NASSAU, Bahamas -- Chief Justice Sir Michael Barnett said on Thursday that The Bahamas should eventually abandon the Privy Council as the final court of appeal and move toward the Caribbean Court of Justice (CCJ).

While that decision would be up to the government of The Bahamas, Sir Michael said there is a “powerful argument to moving eventually toward the CCJ”.

“Whether we do that now is a matter for political debate and a matter that [the government] will have to discuss and consider,” Sir Michael told the Nassau Guardian following the opening ceremony of the Caribbean Association of Judicial Officers Conference.

“I have my own views and I think it’s almost a natural progression of our constitutional development that we move away from the Privy Council and I think the Caribbean Court of Justice is likely to be the alternative to the Privy Council.

“I think that as a part of our constitutional development it’s almost inevitable that we move away from the Privy Council like lots of other countries, including Australia and New Zealand.”

Sir Michael said while the Privy Council has been useful, the CCJ would better serve the country’s needs. “It’s a regional court but it’s also part of our development as a nation that we look to our own court for the resolution of disputes.”

CCJ president Justice Dennis Byron also talked about the benefits of Caribbean nations turning to the CCJ. According to Byron, the regional appellate court has a quicker clearance rate than the Privy Council.

“In the six years of its lifetime, 78 matters have been filed before the appellate jurisdiction of the Caribbean Court of Justice and 74 decisions have already been delivered,” he told conference participants. “This comes from just the three countries who have signed up for this final jurisdiction.

“By comparison, the number of appeals that have gone before the Privy Council from all the remaining territories have not amounted to 50.

“So just by virtue of that simple statistic we have seen that the CCJ has already improved the access of our people to justice.”

Byron added that it’s even more important to ensure the quick delivery of justice as the region reports higher levels of crime.

In The Bahamas, grave concerns have been raised over the crime problem. So far this year, 104 people have been murdered, up from the record 94 last year.

“All of our communities are affected by the increase of crime which is a major issue affecting the stability of our region,” Byron said.

“And I recall that many years ago when people were considering what were the factors that assisted in reducing crime and improving the stability, a key factor that was identified was the improvement of the justice system. It’s not just justice delivery but the delivery of civil justice.”

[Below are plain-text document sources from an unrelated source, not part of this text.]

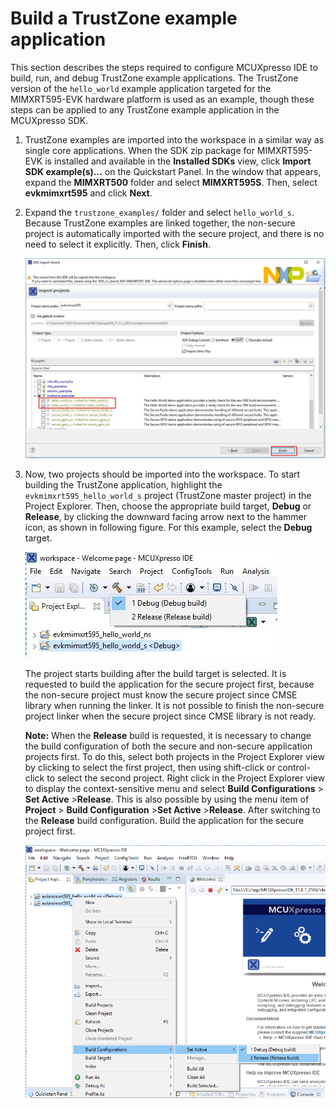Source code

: # Build a TrustZone example application

This section describes the steps required to configure MCUXpresso IDE to build, run, and debug TrustZone example applications. The TrustZone version of the `hello_world` example application targeted for the MIMXRT595-EVK hardware platform is used as an example, though these steps can be applied to any TrustZone example application in the MCUXpresso SDK.

1.  TrustZone examples are imported into the workspace in a similar way as single core applications. When the SDK zip package for MIMXRT595-EVK is installed and available in the **Installed SDKs** view, click **Import SDK example\(s\)…** on the Quickstart Panel. In the window that appears, expand the **MIMXRT500** folder and select **MIMXRT595S**. Then, select **evkmimxrt595** and click **Next**.
2.  Expand the `trustzone_examples/` folder and select `hello_world_s`. Because TrustZone examples are linked together, the non-secure project is automatically imported with the secure project, and there is no need to select it explicitly. Then, click **Finish**.

    ![](images/select_the_hello_world_trustzone_example_mimxrt500.jpg "Select the hello_world TrustZone example")

3.  Now, two projects should be imported into the workspace. To start building the TrustZone application, highlight the `evkmimxrt595_hello_world_s` project \(TrustZone master project\) in the Project Explorer. Then, choose the appropriate build target, **Debug** or **Release**, by clicking the downward facing arrow next to the hammer icon, as shown in following figure. For this example, select the **Debug** target.

    ![](images/select_trustzone_example_config_mimxrt500.jpg "Selection of the build target in MCUXpresso IDE")

    The project starts building after the build target is selected. It is requested to build the application for the secure project first, because the non-secure project must know the secure project since CMSE library when running the linker. It is not possible to finish the non-secure project linker when the secure project since CMSE library is not ready.

    **Note:** When the **Release** build is requested, it is necessary to change the build configuration of both the secure and non-secure application projects first. To do this, select both projects in the Project Explorer view by clicking to select the first project, then using shift-click or control-click to select the second project. Right click in the Project Explorer view to display the context-sensitive menu and select **Build Configurations** \> **Set Active** \>**Release**. This is also possible by using the menu item of **Project** \> **Build Configuration** \>**Set Active** \>**Release**. After switching to the **Release** build configuration. Build the application for the secure project first.

    ![](images/switching_trustzone_projects_into_release_build_co.png "Switching TrustZone projects into the Release build configuration")


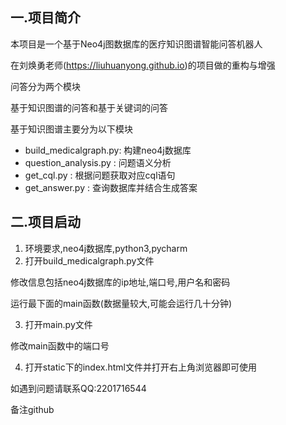 ## 一.项目简介

本项目是一个基于Neo4j图数据库的医疗知识图谱智能问答机器人

在刘焕勇老师(https://liuhuanyong.github.io)的项目做的重构与增强

问答分为两个模块

基于知识图谱的问答和基于关键词的问答

基于知识图谱主要分为以下模块

* build_medicalgraph.py: 构建neo4j数据库
* question_analysis.py : 问题语义分析
* get_cql.py : 根据问题获取对应cql语句
* get_answer.py : 查询数据库并结合生成答案



## 二.项目启动

1. 环境要求,neo4j数据库,python3,pycharm
2. 打开build_medicalgraph.py文件

修改信息包括neo4j数据库的ip地址,端口号,用户名和密码

运行最下面的main函数(数据量较大,可能会运行几十分钟)

3. 打开main.py文件

修改main函数中的端口号

4. 打开static下的index.html文件并打开右上角浏览器即可使用





如遇到问题请联系QQ:2201716544

备注github
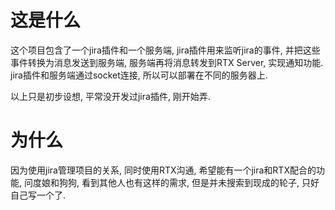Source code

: 这是什么
=======

这个项目包含了一个jira插件和一个服务端, jira插件用来监听jira的事件, 并把这些事件转换为消息发送到服务端, 服务端再将消息转发到RTX Server, 实现通知功能. jira插件和服务端通过socket连接, 所以可以部署在不同的服务器上.

以上只是初步设想, 平常没开发过jira插件, 刚开始弄.

为什么
===

因为使用jira管理项目的关系, 同时使用RTX沟通, 希望能有一个jira和RTX配合的功能, 问度娘和狗狗, 看到其他人也有这样的需求, 但是并未搜索到现成的轮子, 只好自己写一个了.
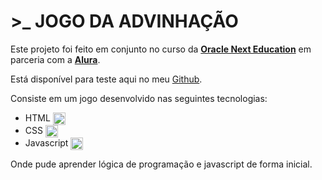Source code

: # >_ JOGO DA ADVINHAÇÃO

Este projeto foi feito em conjunto no curso da **[Oracle Next Education](https://www.oracle.com/br/education/oracle-next-education/)** em parceria com a **[Alura](https://www.alura.com.br/)**.

Está disponível para teste aqui no meu [Github](https://github.com/Marcheziii/jogo_do_numero_desafio_one).

Consiste em um jogo desenvolvido nas seguintes tecnologias:


* HTML <img src="https://github.com/user-attachments/assets/aedf58a0-d69a-41cd-a7ac-d656dd786df8" alt="html_icon" width="20px'" align="center"/>
* CSS <img src="https://github.com/user-attachments/assets/96363bad-e2f1-49f0-a04d-d08e088c64b1" alt="css_icon" width="20px'" align="center"/>
* Javascript <img src="https://github.com/user-attachments/assets/b7b41d05-266f-4259-afd2-08210dbfe5c1" alt="js_icon" width="20px'" align="center"/> 


Onde pude aprender lógica de programação e javascript de forma inicial.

He added, “At the hallmark of the aspirations of our people is the idea of justice is critical.”

Sir Michael admitted that the Bahamian judicial system has its share of problems.

“We are all sensitive to the need to give access to the court to be able to deliver the adjudication of disputes in a timely matter - [impartial] trials in a reasonable time. These are things that we struggle with and we look for ways in which we can refine and improve on what we do now,” he said.